# My New Xingu



## Bobbyd123 (Jun 9, 2013)




----------



## Bobbyd123 (Jun 9, 2013)

Ya that's my new guy. Love him he is perfect


----------



## Ægir (Jan 21, 2006)

Nice looking rhom!


----------



## Bobbyd123 (Jun 9, 2013)

thanks man, lost my other rhom about 2 weeks ago from unknown cause. all i can think is i remember him bashing into a rock hard as hell and then swam weird and wouldnt eat. thinking swim bladder problem. all it could be...I gave him a few weeks then the clove oil treatment. shame cuz had him almost 2 years. So after a water change and day later went to AS and found this guy. 250 bucks but well worth. My other guy was a peru black n very skittish.this xingu is not too skittish. i can walk up to the tank n he doesnt dart away. wish he moved more but takes time although he does get in a mood where he swims all around for a bit. u know everyone says how their rhom loves current well both of mine tended to stay away unless like i said he gets in the mood.

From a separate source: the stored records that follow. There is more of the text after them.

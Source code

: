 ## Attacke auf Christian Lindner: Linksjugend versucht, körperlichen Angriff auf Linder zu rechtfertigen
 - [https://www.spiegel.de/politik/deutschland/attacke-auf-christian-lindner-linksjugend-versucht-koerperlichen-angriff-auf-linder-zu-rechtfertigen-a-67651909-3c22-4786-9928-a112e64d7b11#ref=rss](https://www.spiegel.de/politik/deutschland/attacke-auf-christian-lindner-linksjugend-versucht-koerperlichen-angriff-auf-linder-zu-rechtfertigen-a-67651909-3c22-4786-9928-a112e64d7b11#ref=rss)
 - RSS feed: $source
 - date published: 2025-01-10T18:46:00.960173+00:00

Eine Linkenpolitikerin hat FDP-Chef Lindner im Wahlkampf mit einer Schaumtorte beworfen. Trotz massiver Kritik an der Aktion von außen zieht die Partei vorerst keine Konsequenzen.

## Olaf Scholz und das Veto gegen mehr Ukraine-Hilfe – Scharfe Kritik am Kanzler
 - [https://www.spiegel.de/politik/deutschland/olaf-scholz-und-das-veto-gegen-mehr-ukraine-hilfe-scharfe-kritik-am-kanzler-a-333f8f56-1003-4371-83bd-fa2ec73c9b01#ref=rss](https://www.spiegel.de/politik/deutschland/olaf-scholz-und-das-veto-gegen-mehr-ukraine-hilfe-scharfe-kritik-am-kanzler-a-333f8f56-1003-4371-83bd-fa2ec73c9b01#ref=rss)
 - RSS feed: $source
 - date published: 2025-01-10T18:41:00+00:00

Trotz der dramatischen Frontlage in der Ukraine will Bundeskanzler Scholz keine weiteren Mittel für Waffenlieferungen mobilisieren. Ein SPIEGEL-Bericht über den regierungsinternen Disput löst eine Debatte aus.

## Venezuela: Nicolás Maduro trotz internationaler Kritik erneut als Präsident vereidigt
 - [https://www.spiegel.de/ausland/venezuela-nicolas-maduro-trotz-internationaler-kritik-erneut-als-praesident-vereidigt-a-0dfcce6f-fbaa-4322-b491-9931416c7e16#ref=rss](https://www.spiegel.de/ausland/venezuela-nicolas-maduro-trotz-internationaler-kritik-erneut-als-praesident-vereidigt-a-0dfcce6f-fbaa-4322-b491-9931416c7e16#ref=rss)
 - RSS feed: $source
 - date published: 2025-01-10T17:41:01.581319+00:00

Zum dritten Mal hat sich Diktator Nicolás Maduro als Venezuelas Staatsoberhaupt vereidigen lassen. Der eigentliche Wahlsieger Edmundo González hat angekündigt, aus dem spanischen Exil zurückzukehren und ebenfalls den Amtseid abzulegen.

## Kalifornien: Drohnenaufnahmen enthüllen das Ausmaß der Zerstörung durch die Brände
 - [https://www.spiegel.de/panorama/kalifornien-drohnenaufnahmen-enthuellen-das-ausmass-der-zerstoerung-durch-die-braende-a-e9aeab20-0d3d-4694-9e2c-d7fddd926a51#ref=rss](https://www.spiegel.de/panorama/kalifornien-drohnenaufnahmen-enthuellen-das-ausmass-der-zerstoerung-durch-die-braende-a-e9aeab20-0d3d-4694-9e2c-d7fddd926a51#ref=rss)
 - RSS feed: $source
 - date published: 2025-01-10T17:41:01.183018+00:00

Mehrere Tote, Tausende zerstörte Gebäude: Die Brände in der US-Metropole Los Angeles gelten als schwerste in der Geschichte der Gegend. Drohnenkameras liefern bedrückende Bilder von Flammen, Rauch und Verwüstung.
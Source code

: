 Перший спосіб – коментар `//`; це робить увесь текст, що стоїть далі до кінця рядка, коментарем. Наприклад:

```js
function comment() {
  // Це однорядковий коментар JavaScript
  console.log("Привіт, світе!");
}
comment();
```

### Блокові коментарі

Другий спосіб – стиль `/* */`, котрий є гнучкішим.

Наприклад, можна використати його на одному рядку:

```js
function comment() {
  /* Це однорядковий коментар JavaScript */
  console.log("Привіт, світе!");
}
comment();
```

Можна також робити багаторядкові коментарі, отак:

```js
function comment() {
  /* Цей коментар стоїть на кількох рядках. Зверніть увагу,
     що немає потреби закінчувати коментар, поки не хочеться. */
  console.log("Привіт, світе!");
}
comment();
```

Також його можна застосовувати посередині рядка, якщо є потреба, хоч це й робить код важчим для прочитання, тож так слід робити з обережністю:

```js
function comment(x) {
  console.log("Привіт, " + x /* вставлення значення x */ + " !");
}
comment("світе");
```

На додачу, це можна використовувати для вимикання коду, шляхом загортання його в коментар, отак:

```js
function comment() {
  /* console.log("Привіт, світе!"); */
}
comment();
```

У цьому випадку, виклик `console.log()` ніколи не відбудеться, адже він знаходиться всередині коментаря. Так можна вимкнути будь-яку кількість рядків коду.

Anyway he eats well and i cant find a rhom that imo looks better. great color, shape and awesome jaw...looks better in person too


----------



## scent troll (Apr 4, 2005)

looks exactly like my old rhomb








man I miss that fish!!!

great looking piranha! thanks for sharing


----------



## Bobbyd123 (Jun 9, 2013)

Thanks man.. He's my favorite fish ever!! I live my elong though also don't get me wrong but this rhom is just perfect. Looks awesome n is active.. My other rhom that passed was too shy n skittish. Also not as good looking a fish as this guy


----------



## Bobbyd123 (Jun 9, 2013)

What p's do u have now central?


----------



## Pygo-joe (Jan 29, 2005)

One bad a$$ Rhom right there!

I want an Xingu Rhombeus one day.


----------